> _Source data_:
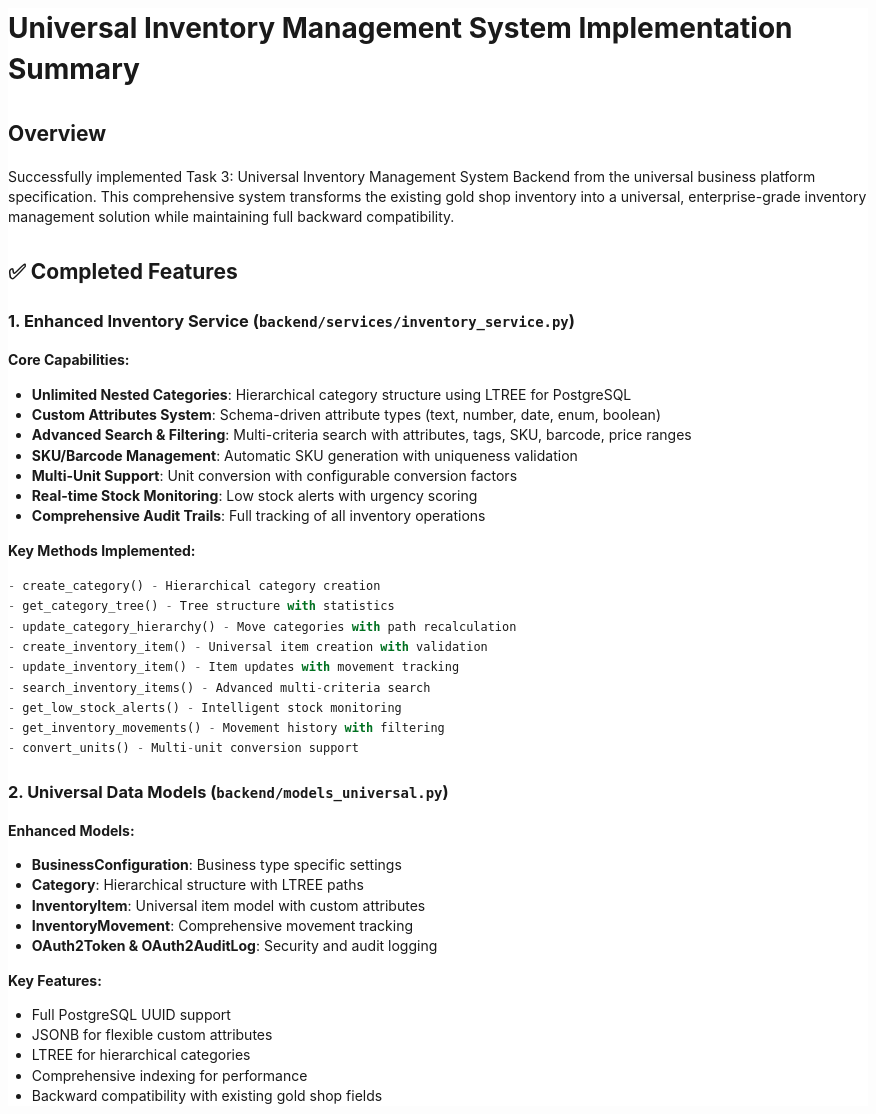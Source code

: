 # Universal Inventory Management System Implementation Summary

## Overview

Successfully implemented Task 3: Universal Inventory Management System Backend from the universal business platform specification. This comprehensive system transforms the existing gold shop inventory into a universal, enterprise-grade inventory management solution while maintaining full backward compatibility.

## ✅ Completed Features

### 1. Enhanced Inventory Service (`backend/services/inventory_service.py`)

**Core Capabilities:**
- **Unlimited Nested Categories**: Hierarchical category structure using LTREE for PostgreSQL
- **Custom Attributes System**: Schema-driven attribute types (text, number, date, enum, boolean)
- **Advanced Search & Filtering**: Multi-criteria search with attributes, tags, SKU, barcode, price ranges
- **SKU/Barcode Management**: Automatic SKU generation with uniqueness validation
- **Multi-Unit Support**: Unit conversion with configurable conversion factors
- **Real-time Stock Monitoring**: Low stock alerts with urgency scoring
- **Comprehensive Audit Trails**: Full tracking of all inventory operations

**Key Methods Implemented:**
```python
- create_category() - Hierarchical category creation
- get_category_tree() - Tree structure with statistics
- update_category_hierarchy() - Move categories with path recalculation
- create_inventory_item() - Universal item creation with validation
- update_inventory_item() - Item updates with movement tracking
- search_inventory_items() - Advanced multi-criteria search
- get_low_stock_alerts() - Intelligent stock monitoring
- get_inventory_movements() - Movement history with filtering
- convert_units() - Multi-unit conversion support
```

### 2. Universal Data Models (`backend/models_universal.py`)

**Enhanced Models:**
- **BusinessConfiguration**: Business type specific settings
- **Category**: Hierarchical structure with LTREE paths
- **InventoryItem**: Universal item model with custom attributes
- **InventoryMovement**: Comprehensive movement tracking
- **OAuth2Token & OAuth2AuditLog**: Security and audit logging

**Key Features:**
- Full PostgreSQL UUID support
- JSONB for flexible custom attributes
- LTREE for hierarchical categories
- Comprehensive indexing for performance
- Backward compatibility with existing gold shop fields

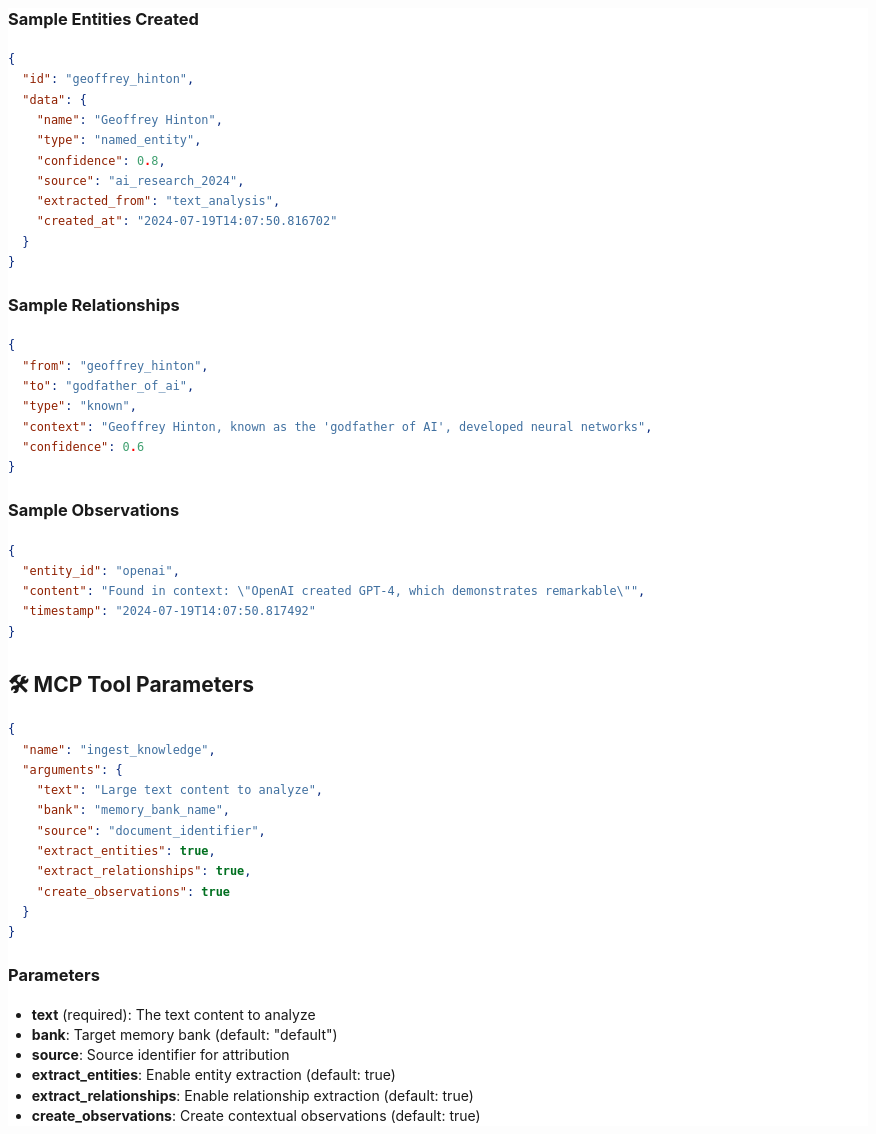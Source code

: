 ### Sample Entities Created
```json
{
  "id": "geoffrey_hinton",
  "data": {
    "name": "Geoffrey Hinton",
    "type": "named_entity",
    "confidence": 0.8,
    "source": "ai_research_2024",
    "extracted_from": "text_analysis",
    "created_at": "2024-07-19T14:07:50.816702"
  }
}
```

### Sample Relationships
```json
{
  "from": "geoffrey_hinton",
  "to": "godfather_of_ai", 
  "type": "known",
  "context": "Geoffrey Hinton, known as the 'godfather of AI', developed neural networks",
  "confidence": 0.6
}
```

### Sample Observations
```json
{
  "entity_id": "openai",
  "content": "Found in context: \"OpenAI created GPT-4, which demonstrates remarkable\"",
  "timestamp": "2024-07-19T14:07:50.817492"
}
```

## 🛠️ MCP Tool Parameters

```json
{
  "name": "ingest_knowledge",
  "arguments": {
    "text": "Large text content to analyze",
    "bank": "memory_bank_name",
    "source": "document_identifier", 
    "extract_entities": true,
    "extract_relationships": true,
    "create_observations": true
  }
}
```

### Parameters
- **text** (required): The text content to analyze
- **bank**: Target memory bank (default: "default")
- **source**: Source identifier for attribution
- **extract_entities**: Enable entity extraction (default: true)
- **extract_relationships**: Enable relationship extraction (default: true) 
- **create_observations**: Create contextual observations (default: true)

> _What you should do_:
The output should be exactly the lines above from the line containing "## 🛠️ MCP Tool Parameters" to the line containing "### Parameters", inclusive, with no other lines.

> _Task solution_:
## 🛠️ MCP Tool Parameters

```json
{
  "name": "ingest_knowledge",
  "arguments": {
    "text": "Large text content to analyze",
    "bank": "memory_bank_name",
    "source": "document_identifier", 
    "extract_entities": true,
    "extract_relationships": true,
    "create_observations": true
  }
}
```

### Parameters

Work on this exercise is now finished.